Losing My Son at the Pool

Since conversation is difficult for Aspies, I get tired quickly. So one day by the side of a friend's pool when I'd put out all the words I could, I fell silent, and my friend chattered on to fill the silence, the way neuro-typical people often do. When I reached the point where I'd also taken in all the words I could, I looked around the pool for an escape.

And immediately saw it. Where the dickens was my son? There was my friend's son in the pool, but I didn't see mine. I stood up in alarm.

My friend said something else, but I ignored her. Rude, but hey, even neuro-typicals have difficulty with conversation when their child may be drowning.

I walked the length of the pool, scanning the bottom, but he wasn't there, so my pounding heart started easing up. I stared hard at my friend's son to make sure he was hers and not mine. Most pre-adolescent males look alike to me, so I'd had to put red shoestrings in my son's shoes in order to differentiate him, but the child in the pool wasn't wearing shoes, so he could have been mine.

So I took a chance and asked him, "Where's David?" busily planning what to say if he turned out to be David.

The child shrugged, confirming my hypothesis that he wasn't David, and I turned to go look for my son.

I crossed the grass and went into the trees beyond, doubting that my son would have gone there, but it was an appealingly isolated place to continue the search. After all that talking, I really needed some alone-time. And then I heard him calling me from up ahead: "Mom! Mom!" His voice sounded strained, low, and . . . sorrowful.

So I ran. Oh, how I ran. I was gasping for air by the time I cleared the trees, and worrying what I'd do if he couldn't walk; how in the world could I carry him the distance to the house, but how could I leave him alone and injured while I went for help?

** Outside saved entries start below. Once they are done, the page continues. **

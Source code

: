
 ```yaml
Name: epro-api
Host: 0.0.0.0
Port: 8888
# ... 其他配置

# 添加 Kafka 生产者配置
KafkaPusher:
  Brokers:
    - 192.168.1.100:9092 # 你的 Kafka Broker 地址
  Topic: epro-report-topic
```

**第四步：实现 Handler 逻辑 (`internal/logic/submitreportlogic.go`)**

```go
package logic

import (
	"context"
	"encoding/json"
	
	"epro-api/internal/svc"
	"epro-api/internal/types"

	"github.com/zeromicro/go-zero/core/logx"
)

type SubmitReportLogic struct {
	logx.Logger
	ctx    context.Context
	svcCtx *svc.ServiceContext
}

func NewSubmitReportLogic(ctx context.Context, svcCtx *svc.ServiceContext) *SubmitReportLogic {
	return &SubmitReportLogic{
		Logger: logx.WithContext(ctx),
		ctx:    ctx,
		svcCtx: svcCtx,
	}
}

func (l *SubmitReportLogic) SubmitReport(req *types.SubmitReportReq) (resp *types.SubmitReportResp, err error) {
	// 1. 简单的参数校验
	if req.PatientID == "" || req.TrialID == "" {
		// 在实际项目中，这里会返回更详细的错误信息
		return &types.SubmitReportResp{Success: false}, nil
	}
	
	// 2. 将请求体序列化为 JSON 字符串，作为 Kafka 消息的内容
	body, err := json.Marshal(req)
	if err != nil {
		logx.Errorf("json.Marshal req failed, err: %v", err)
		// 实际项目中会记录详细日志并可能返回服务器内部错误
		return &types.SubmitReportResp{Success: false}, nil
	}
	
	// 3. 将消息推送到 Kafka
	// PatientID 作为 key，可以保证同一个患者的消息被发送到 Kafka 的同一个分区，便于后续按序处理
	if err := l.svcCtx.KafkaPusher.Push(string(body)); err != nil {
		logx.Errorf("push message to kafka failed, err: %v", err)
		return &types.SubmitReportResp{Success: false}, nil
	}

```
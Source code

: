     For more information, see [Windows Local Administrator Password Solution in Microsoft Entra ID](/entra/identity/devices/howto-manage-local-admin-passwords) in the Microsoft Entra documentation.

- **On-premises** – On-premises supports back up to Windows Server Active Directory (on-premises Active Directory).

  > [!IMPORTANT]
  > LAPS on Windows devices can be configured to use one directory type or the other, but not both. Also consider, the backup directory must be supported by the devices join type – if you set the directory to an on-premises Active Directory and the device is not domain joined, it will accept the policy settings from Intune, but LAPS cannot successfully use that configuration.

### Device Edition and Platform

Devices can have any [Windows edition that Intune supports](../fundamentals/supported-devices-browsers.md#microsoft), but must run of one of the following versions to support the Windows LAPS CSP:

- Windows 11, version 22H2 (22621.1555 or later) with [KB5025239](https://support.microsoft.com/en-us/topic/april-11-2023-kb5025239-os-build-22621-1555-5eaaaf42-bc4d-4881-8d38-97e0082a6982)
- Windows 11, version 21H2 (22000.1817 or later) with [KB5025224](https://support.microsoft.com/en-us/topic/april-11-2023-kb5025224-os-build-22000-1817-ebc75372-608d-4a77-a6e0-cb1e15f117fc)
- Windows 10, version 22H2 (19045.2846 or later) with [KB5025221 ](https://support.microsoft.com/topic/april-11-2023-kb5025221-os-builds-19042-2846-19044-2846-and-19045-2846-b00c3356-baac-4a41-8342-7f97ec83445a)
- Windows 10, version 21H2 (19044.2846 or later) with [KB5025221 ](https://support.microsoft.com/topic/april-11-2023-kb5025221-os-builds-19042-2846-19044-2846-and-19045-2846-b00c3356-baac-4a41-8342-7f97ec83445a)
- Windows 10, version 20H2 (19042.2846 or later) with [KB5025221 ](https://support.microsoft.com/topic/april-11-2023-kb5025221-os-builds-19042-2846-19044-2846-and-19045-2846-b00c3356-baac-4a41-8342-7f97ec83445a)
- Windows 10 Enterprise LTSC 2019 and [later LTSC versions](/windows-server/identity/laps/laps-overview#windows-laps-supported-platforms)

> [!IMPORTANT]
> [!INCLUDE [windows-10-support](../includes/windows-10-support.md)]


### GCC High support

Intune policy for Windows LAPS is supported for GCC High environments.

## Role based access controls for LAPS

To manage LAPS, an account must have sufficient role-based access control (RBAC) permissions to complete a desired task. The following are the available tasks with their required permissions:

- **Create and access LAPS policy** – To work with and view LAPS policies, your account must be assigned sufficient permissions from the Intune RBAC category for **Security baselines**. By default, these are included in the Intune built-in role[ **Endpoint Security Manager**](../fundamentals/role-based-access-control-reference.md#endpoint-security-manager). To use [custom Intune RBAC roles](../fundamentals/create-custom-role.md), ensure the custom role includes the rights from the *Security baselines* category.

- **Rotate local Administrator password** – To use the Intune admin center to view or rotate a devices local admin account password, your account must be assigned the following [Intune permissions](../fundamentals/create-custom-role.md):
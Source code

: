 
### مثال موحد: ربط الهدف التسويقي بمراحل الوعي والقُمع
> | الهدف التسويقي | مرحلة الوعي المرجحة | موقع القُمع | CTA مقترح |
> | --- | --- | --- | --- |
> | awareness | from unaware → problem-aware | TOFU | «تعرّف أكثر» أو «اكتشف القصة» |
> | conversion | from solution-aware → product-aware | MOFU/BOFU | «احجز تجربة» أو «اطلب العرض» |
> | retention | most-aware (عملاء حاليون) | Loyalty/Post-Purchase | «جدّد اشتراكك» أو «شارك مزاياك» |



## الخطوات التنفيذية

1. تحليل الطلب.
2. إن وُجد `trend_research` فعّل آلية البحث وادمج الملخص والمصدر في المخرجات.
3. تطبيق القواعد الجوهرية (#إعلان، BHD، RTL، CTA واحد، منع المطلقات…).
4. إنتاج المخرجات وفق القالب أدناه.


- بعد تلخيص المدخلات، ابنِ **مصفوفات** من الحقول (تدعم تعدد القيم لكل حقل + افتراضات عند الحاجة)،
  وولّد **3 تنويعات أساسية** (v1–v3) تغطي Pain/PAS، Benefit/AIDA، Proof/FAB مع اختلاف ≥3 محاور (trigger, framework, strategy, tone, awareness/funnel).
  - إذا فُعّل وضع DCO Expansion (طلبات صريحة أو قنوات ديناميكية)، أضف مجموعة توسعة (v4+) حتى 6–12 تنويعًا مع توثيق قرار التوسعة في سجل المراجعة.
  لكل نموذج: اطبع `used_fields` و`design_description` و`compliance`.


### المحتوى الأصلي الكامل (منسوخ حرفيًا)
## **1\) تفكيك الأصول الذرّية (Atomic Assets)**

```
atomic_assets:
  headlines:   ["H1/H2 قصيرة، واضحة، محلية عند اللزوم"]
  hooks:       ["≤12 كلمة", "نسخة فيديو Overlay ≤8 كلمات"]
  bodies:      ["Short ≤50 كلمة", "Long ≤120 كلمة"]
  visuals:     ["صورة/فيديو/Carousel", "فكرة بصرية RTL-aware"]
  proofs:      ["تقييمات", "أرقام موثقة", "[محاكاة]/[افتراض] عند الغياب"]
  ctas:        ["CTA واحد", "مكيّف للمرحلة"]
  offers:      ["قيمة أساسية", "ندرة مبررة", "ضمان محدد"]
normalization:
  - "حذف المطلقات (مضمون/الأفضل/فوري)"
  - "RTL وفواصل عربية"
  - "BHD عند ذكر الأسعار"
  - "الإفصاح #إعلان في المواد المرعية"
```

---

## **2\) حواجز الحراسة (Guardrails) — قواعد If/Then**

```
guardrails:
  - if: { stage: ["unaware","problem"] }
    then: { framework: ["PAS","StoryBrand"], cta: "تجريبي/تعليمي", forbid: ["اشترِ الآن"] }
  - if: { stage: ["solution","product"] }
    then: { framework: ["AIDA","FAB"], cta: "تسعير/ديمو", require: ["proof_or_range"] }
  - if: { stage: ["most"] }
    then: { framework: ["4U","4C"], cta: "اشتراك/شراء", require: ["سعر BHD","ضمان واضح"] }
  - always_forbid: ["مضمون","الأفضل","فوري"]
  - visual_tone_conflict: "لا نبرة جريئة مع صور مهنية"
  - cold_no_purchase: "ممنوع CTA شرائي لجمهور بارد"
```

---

"Mom!" he called again. "Mom!"

I ran clear of the trees and nearly smack into a barbed wire fence, which brought me up short, and I saw that I'd arrived. Only the voice hadn't been saying, "Mom! Mom!" It'd been saying, "Moo! Moo!"

"You are not my son," I told her with uncommon certainty.

"Munh?" she asked in a distressed voice.

"I'm sorry," I said.

She blew through her nose.

"I can't find my son," I explained.

I walked back feeling quite foolish and found my son playing with a toy car in the dirt just outside the pool area.

"Where'd you go?" my friend asked.

"Little walk," I said, and sat down ready for some normal conversation.